I’d put up Olde City’s with the tops in the Philadelphia area. The rolls, from Liscio’s in South Jersey, are par-baked, shipped in, and baked through the day to a crispy exterior. The standard cheeses are available. Because this is not a Philadelphia shop, Stein gets away with offering such toppings as bacon chipotle and honey barbecue. All this, and Eagles games on Sundays.

The Eighth Avenue location is the closest to Penn Station among all of these shops.

Olde City Cheesesteaks & Brew, 66 Madison Ave., 201 Eighth Ave., and 576 Ninth Ave. Cheesesteak price is $16.

When Aaron Hoffman moved to New York from the King of Prussia-Conshohocken area, he was managing the bar program for the W Hotel but noticed “there were no good cheesesteak places in the city.” Twenty years ago, he opened a bar with his brother, Todd, in the West Village and put cheesesteaks on the menu. “A couple Eagles fans walked in,” Hoffman said. “They’re like, ‘You guys show the Eagles games?’ We just blew up from there because there were no Eagles bars in the city. We got plenty of hand gestures when we put ‘E-A-G-L-E-S’ on the windows.” They went from one TV to four and later opened a second location in the Financial District.

The sandwiches, now made on seedless rolls baked in-house from scratch, don’t have that cheese-and-meat meld that other shops do. Unless you order Whiz, Wogie’s cooks place sliced cheese directly on the roll, to allow it to melt from the steaming meat layered on top. Hoffman said customers like to see the cheese.

Who’s Wogie? While searching for a name, Hoffman said his mother mentioned that his late father, Chester County pizzeria owner William Styer Hoffman, was nicknamed Wogie, pronounced “whoa-jee” with a soft g.

When Hoffman got out his father’s Spring-Ford High yearbook to look up the reference, a $100 bill fell out from between the pages. “I framed that,” said Hoffman, 47. “That’s my dad’s investment.”

Wogies Bar & Grill, 39 Greenwich Ave. and 44 Trinity Place. Cheesesteak price is $19.20.

Bill Zogorski, who grew up in Newtown, Bucks County, hopes to open a restaurant with a small menu of quality sandwiches someday. For the last two months, he has been popping up in New York’s Chinatown with cheesesteaks under the name Ziggy’s.

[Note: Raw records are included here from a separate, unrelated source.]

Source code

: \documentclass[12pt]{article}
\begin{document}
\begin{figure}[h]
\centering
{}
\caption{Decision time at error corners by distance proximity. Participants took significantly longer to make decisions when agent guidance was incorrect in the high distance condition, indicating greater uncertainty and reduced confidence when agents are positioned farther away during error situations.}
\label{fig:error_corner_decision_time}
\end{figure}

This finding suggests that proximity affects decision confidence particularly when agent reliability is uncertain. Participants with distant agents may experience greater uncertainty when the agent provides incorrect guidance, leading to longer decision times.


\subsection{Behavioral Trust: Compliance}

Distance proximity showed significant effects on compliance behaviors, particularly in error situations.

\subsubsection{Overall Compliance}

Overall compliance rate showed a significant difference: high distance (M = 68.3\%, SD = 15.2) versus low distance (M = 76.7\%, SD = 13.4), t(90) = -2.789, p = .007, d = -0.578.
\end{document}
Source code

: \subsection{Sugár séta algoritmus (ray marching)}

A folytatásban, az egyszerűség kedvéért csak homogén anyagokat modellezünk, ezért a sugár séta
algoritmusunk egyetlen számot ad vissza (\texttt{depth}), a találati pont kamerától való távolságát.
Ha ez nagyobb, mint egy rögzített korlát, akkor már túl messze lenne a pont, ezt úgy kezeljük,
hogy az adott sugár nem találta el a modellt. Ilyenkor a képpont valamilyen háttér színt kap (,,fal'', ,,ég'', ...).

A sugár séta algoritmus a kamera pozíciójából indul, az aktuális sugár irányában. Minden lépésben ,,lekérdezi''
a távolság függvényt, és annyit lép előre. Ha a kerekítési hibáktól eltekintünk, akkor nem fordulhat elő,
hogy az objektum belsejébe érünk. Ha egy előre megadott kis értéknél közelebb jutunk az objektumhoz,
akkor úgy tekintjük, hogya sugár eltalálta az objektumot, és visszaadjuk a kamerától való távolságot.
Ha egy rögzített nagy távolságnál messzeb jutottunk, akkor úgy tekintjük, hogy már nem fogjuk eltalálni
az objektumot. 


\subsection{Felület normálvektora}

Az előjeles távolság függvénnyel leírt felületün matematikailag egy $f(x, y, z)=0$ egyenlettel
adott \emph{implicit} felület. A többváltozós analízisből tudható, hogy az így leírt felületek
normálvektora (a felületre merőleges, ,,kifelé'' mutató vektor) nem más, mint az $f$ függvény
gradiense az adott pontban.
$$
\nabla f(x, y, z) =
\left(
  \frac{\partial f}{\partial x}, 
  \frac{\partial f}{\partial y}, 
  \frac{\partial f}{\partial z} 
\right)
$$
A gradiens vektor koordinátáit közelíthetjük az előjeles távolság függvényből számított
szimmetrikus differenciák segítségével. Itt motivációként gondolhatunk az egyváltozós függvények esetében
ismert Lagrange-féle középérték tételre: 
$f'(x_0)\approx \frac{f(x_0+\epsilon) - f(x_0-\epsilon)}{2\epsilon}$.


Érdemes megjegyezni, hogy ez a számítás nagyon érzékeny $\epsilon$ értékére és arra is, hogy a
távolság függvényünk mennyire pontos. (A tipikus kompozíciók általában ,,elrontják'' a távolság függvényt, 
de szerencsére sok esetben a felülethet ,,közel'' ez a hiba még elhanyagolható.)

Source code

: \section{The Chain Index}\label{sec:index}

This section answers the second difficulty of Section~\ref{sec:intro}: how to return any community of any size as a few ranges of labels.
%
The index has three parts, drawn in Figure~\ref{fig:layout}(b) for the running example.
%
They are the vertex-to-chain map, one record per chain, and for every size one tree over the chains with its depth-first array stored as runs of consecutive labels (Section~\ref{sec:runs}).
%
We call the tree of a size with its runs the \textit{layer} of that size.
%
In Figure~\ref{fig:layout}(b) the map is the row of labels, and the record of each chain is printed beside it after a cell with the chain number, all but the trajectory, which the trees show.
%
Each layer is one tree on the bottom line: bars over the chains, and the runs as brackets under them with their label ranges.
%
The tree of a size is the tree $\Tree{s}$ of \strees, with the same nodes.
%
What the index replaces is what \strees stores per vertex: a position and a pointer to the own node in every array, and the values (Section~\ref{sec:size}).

Zogorski, 35, worked in the Bay Area tech industry before heading east, where he began waiting tables. (He’s now at Pastis.) For his first pop-up, he set up a portable propane grill with a flattop at a Lower Manhattan skate park. I found him recently outside of a high school, where he grew a curious crowd.

Zogorski uses picanha or tri-tip from Primo’s Prime Meats, his own cheese fondue, sauteed onions, and sesame-seeded kaiser rolls from a bakery in Queens that he swipes with mayo and toasts on the flattop.

This is not a regulation cheesesteak, though a fine cheesesteak does not have to be. Anthony Bourdain famously said that Donkey’s Place in Camden, which serves its cheesesteaks on poppy-seeded kaiser rolls, ranks up there with Philly’s finest. Ziggy’s is a creamy, indulgent sandwich worth tracking down.